しかし、特許の有効性や範囲を巡っては複数の異議申し立てが行われており、裁定が継続しています。
一方で欧州においては、欧州特許庁でもiPS細胞に関する特許が認められていますが、こちらも特許の範囲や有効性を巡って異議申し立てが行われています。
これにより、特許の適用範囲や商業利用に関する法的な解釈が問われています。
最近では、iPS細胞の特許に関する裁定がいくつかの国で見直されており、特許の範囲が再定義されることがあります。
また、特許権を持つ企業や研究機関間でのライセンス契約が増加しており、技術の商業化が進んでいます。
iPS細胞の特許裁定に関する情報は非常に専門的であり、最新の動向を知るためには定期的な情報収集が必要です。
和解の内容について
今回の和解内容は、「網膜色素上皮細胞の製造方法」の特許使用に関する裁定請求の和解成立の報告として発表されました。
高橋政代氏を代表取締役社長とする株式会社ビジョンケア及び株式会社VC Cell Therapyは、2021年に経済産業大臣に対して、国立研究開発法人理化学研究所、大阪大学及び株式会社ヘリオスを相手方として、特許第6518878号に係る特許権について、ビジョンケア及びVC Cell Therapyに特許法93条2項[1]に基づく通常実施権を許諾する旨の裁定の請求を申し立てていました。
その後、ビジョンケア及びVC Cell Therapyならびにヘリオス社側は、本裁定請求に係る手続の実質的な審理機関である工業所有権審議会発明実施部会に対して、2年以上の期間にわたり、互いに自らの主張立証を重ねてきました。

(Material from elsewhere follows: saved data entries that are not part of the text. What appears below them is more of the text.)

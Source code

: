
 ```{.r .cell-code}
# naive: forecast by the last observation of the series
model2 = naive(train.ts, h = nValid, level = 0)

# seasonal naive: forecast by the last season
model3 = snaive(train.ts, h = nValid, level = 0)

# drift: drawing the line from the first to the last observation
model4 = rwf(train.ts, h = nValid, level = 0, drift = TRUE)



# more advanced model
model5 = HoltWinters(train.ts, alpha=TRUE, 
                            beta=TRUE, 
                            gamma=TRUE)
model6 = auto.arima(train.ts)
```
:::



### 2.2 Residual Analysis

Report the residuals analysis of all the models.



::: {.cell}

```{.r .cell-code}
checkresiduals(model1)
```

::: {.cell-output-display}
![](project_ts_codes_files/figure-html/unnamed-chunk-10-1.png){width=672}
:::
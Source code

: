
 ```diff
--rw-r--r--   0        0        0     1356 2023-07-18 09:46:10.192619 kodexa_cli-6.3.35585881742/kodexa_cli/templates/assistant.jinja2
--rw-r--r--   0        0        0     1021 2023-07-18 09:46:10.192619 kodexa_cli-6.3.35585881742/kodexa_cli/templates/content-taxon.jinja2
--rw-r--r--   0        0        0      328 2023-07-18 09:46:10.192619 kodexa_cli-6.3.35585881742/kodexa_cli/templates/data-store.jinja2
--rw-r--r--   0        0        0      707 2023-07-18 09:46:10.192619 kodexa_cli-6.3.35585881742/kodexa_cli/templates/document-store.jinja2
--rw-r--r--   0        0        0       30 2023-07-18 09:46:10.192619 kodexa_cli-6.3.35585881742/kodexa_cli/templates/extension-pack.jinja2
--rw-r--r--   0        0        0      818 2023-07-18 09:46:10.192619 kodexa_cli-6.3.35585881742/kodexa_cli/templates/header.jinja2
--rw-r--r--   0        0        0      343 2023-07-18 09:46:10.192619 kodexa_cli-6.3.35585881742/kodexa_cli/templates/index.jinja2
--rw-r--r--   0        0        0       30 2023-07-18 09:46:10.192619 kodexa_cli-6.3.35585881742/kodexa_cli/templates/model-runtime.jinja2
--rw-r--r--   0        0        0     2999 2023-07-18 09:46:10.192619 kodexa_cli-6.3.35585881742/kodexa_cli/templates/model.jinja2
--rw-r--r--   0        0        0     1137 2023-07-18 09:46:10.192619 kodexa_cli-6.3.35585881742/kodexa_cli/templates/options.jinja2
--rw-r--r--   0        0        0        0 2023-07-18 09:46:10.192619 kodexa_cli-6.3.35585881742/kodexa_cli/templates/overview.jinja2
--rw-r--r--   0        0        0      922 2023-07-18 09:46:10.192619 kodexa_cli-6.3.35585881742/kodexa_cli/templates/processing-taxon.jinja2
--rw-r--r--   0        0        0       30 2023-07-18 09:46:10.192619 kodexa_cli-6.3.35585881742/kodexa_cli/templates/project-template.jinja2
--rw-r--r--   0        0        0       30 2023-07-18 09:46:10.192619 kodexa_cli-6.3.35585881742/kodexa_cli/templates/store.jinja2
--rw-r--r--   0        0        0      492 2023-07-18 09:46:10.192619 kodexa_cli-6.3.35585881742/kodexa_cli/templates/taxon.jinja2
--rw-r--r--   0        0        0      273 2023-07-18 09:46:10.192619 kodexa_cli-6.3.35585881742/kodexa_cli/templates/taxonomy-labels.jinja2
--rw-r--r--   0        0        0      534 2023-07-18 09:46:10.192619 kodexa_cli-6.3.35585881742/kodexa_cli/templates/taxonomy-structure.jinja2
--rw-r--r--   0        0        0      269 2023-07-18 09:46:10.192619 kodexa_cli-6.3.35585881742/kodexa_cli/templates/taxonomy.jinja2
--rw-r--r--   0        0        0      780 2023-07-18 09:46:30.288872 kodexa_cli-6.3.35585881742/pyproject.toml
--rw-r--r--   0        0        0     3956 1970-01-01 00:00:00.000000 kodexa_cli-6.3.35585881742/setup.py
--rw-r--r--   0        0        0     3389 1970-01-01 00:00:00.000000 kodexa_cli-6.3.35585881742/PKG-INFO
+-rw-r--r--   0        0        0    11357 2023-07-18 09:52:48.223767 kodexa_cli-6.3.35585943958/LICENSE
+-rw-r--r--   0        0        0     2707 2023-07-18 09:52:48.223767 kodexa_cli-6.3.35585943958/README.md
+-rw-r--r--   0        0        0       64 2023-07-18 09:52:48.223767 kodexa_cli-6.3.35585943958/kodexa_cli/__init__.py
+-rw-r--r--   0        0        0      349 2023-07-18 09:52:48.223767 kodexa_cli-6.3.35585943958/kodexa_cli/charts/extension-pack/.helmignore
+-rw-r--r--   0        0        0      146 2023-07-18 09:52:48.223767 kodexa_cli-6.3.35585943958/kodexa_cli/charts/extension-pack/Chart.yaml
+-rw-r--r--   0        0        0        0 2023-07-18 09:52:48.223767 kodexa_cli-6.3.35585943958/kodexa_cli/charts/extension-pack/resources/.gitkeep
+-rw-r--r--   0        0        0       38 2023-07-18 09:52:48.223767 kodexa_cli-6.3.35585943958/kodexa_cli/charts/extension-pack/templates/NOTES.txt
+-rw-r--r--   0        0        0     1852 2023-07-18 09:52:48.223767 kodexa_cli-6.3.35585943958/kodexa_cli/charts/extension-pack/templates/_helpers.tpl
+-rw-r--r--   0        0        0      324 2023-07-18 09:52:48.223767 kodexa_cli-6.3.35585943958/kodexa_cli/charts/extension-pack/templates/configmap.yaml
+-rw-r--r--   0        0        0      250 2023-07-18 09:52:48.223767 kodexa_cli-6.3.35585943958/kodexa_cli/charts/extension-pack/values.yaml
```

そして今回、本裁定請求の当事者間において、ビジョンケア及びVC Cell Therapyが一定の条件の下で、本件特許を使用できることを主たる内容とする和解合意にいたり、特許庁にて和解契約が締結しました。
それにともなって、裁定請求は取り下げられました。
和解の内容は、ビジョンケア及びVC Cell Therapyに対して、裁定請求の対象のうち、RPE不全症を対象とした自由診療において、自家 iPS 細胞由来RPE細胞の製造、譲渡、使用についていくつかの条件において本件特許を実施できるもです。
使用は本特許の存続期間満了、つまり2034年10月9日)までで、実施症例数30例までとされています。
そして、もし実施上限に達した場合、症例数増加の申し入れを可能とする、という条件が付帯されています。
議論が必要な最新技術の利用
高橋政代氏が行う予定であった臨床試験は、特許をめぐる対立などで大幅に遅れていました。
そして今回は、関係者の和解で決着しましたが、経緯をたどると革新的な医療技術ならではの実用化の難しさが浮かび上がります。
発明者とはいえ、特許権を持たない人に無償で使用を認める結果は、異例の決着と言えます。
現在、産学間でトラブルが相次いでいます。
そして今回の和解が解決のための先例になったとまでは言えません。
iPS細胞という注目されている技術、知見のために今回は比較的大きな報道となりましたが、こういった例は多く存在しています。
学、つまり大学などの研究機関で新しい技術につながる発見があった場合、多くの場合は企業助成金を使っています。
公的機関に所属している研究者が申請する研究助成金は、特許に関しては微妙な部分があります。
申請書に内容を詳しく書かないと助成金に採択される可能性がほとんどないため、開発しようとする特許の内容を助成金申請の審査者、つまり第三者にかなり公開しなければなりません。
それを避けるために、開発の秘密を守る事に慣れている企業との共同研究を選択する研究者が多く、その結果特許が取れた後に今回のようなトラブルが起きがちです。
今回の和解には数年かかっており、この間は研究の進捗が止まります。
これは研究者のキャリアに大きな影響を与え、場合によってはこの間研究成果を出せないことによって、研究者が研究するためのポストを維持できなくなるケースも考えられます。
一方で、企業にとっては開発資金を使って得た特許が、他者に利用されてしまうリスクがあり、あまりに利用に自由度があると、企業側、つまり産が大学などの学に開発資金を投入することを躊躇するということにもなりかねません。
科学技術の発展にはどうしても特許を避けて通れませんが、今後も起きるだろうと予想されているこういった問題にどう対処していくのかは議論も重要ですが、早急にスキームを作成することが求められています。